Interactive Query for Hadoop with Apache Hive on Apache Tez

Benefits of the Stinger Initiative delivered

In this tutorial, we’ll focus on taking advantage of improvements to Apache Hive and Apache Tez through the work completed by the community as part of the Stinger initiative.

In this tutorial, we are going to look at some of the new features that Hive on Tez brings to HDP 2.1:

Performance improvements of Hive on Tez
Performance improvements of Vectorized Query
Cost-based Optimization Plans
Multi-tenancy with HiveServer2
SQL Compliance Improvements

Prerequisites

A working HDP cluster – the easiest way to have a HDP cluster is to download the HDP 2.1 Technical Preview

Download data

The dataset that we will need for this tutorial is here. Please download and save the file in a folder on your local machine.

Once you unzip the zip file – SensorFiles.zip, you will see the following files inside. We will be using these datafiles for the following tutorial.

Let’s use the above two csv files (HVAC.csv & building.csv) to create two new tables using the following step. Navigate to http://127.0.0.1:8000 using your browser. Click on HCat tab.

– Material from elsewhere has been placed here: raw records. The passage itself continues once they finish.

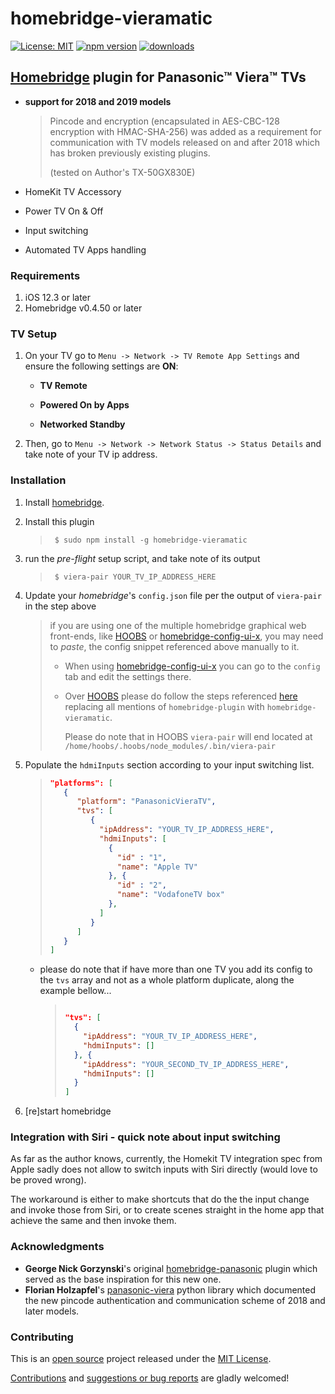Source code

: # homebridge-vieramatic

[![License: MIT](https://img.shields.io/badge/License-MIT-blue.svg)](./LICENSE.md)
[![npm version](https://img.shields.io/npm/v/homebridge-vieramatic?color=blue)](https://www.npmjs.com/package/homebridge-vieramatic)
[![downloads](https://img.shields.io/npm/dt/homebridge-vieramatic?color=blue)](https://www.npmjs.com/package/homebridge-vieramatic)

## [Homebridge](http://homebridge.io) plugin for Panasonic™ Viera™ TVs

- **support for 2018 and 2019 models**

  > Pincode and encryption (encapsulated in AES-CBC-128 encryption with
  > HMAC-SHA-256) was added as a requirement for communication with TV models
  > released on and after 2018 which has broken previously existing plugins.
  >
  > (tested on Author's TX-50GX830E)

- HomeKit TV Accessory

- Power TV On & Off

- Input switching

- Automated TV Apps handling

### Requirements

1. iOS 12.3 or later
2. Homebridge v0.4.50 or later

### TV Setup

1. On your TV go to `Menu -> Network -> TV Remote App Settings` and ensure the following settings are **ON**:

   - **TV Remote**

   - **Powered On by Apps**

   - **Networked Standby**

2. Then, go to `Menu -> Network -> Network Status -> Status Details` and take note of your TV ip address.

### Installation

1. Install [homebridge](http://homebridge.io).
2. Install this plugin

   > ```shell
   >  $ sudo npm install -g homebridge-vieramatic
   > ```

3. run the _pre-flight_ setup script, and take note of its output

   > ```shell
   >  $ viera-pair YOUR_TV_IP_ADDRESS_HERE
   > ```

4. Update your _homebridge_'s `config.json` file per the output of `viera-pair` in the step above

   > if you are using one of the multiple homebridge graphical web front-ends, like
   > [HOOBS](https://hoobs.org) or
   > [homebridge-config-ui-x](https://github.com/oznu/homebridge-config-ui-x), you may
   > need to _paste_, the config snippet referenced above manually to it.
   >
   > - When using [homebridge-config-ui-x](https://github.com/oznu/homebridge-config-ui-x)
   >   you can go to the `config` tab and edit the settings there.
   > - Over [HOOBS](https://hoobs.org) please do follow the steps referenced
   >   [here](https://hoobs.org/knowledge-base/how-plugins-work-with-hoobs-advanced/) replacing all
   >   mentions of `homebridge-plugin` with `homebridge-vieramatic`.
   >
   >   Please do note that in HOOBS `viera-pair` will end located at
   >   `/home/hoobs/.hoobs/node_modules/.bin/viera-pair`

5. Populate the `hdmiInputs` section according to your input switching list.

   > ```JSON
   > "platforms": [
   >    {
   >       "platform": "PanasonicVieraTV",
   >       "tvs": [
   >          {
   >            "ipAddress": "YOUR_TV_IP_ADDRESS_HERE",
   >            "hdmiInputs": [
   >              {
   >                "id" : "1",
   >                "name": "Apple TV"
   >              }, {
   >                "id" : "2",
   >                "name": "VodafoneTV box"
   >              },
   >            ]
   >          }
   >       ]
   >    }
   > ]
   > ```

   - please do note that if have more than one TV you add its config to the `tvs` array and not as
     a whole platform duplicate, along the example bellow...

     > ```JSON
     >
     > "tvs": [
     >   {
     >     "ipAddress": "YOUR_TV_IP_ADDRESS_HERE",
     >     "hdmiInputs": []
     >   }, {
     >     "ipAddress": "YOUR_SECOND_TV_IP_ADDRESS_HERE",
     >     "hdmiInputs": []
     >   }
     > ]
     > ```

6. [re]start homebridge

### Integration with Siri - quick note about input switching

As far as the author knows, currently, the Homekit TV integration spec from Apple sadly does
not allow to switch inputs with Siri directly (would love to be proved wrong).

The workaround is either to make shortcuts that do the the input change and invoke those from Siri,
or to create scenes straight in the home app that achieve the same and then invoke them.

### Acknowledgments

- **George Nick Gorzynski**'s original [homebridge-panasonic](https://github.com/g30r93g/homebridge-panasonic)
  plugin which served as the base inspiration for this new one.
- **Florian Holzapfel**'s [panasonic-viera](https://github.com/florianholzapfel/panasonic-viera)
  python library which documented the new pincode authentication and communication scheme of 2018 and later models.

### Contributing

This is an [open source](http://opensource.org/osd) project released under
the [MIT License](./LICENSE.md).

[Contributions](https://github.com/AntonioMeireles/homebridge-vieramatic/pulls)
and [suggestions or bug reports](https://github.com/AntonioMeireles/homebridge-vieramatic/issues)
are gladly welcomed!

Now, let’s upload the above datafiles into HDFS and create two hive tables using the following steps.

We will name the tables as per the csv file names : “hvac” and “building”.

Click on “Create a new table from a file” on the left hand side pane. Enter table name as “hvac” and Choose hvac.csv file from your local system as the Input File.

Once file is specified, you will see the column names and the data mapping as follows. You might have to scroll down little.

Click on the create button to complete the table creation process.

Repeat the above steps for creating your second table “building”.

Once these 2 tables are created, you should see the tables listed in the HCat Screen.

Speed Improvements

To take a look at the speed improvements of Hive on Tez, we can run some sample queries. For this we will use the above two tables – hvac and building.

Step 1 :

We will SSH into the VM and launch the Hive Shell.

ssh root@127.0.0.1 -p 2222;

the password is hadoop

We will run first Hive without Tez.

Image
hive

Step 2:

Please note that Hive is running using MapReduce Framework from the log output on your screen.

set hive.execution.engine=mr;

Then, let’s execute the hiveql as below.

    select h.*, b.country, b.hvacproduct, b.buildingage, b.buildingmgr 
    from building b join hvac h 
    on b.buildingid = h.buildingid;

enter image description
here

This query was run using the MapReduce framework.

enter image description
here

Note the time it takes your query to execute. In the example above it took 47.346 seconds.

Step 3 :

Now we can enable Hive on Tez execution and take advantage of Directed Acyclic Graph (DAG) execution representing the query instead of multiple stages of MapReduce program which involved a lot of synchronization, barriers and IO overheads. This is improved in Tez, by writing intermediate data set into memory instead of hard disk.

Use the following step to set the execution engine to Tez:

set hive.execution.engine=tez;

Step 4 :

Run the same query as we had run earlier in Step 2, to see if the speed has improved or not.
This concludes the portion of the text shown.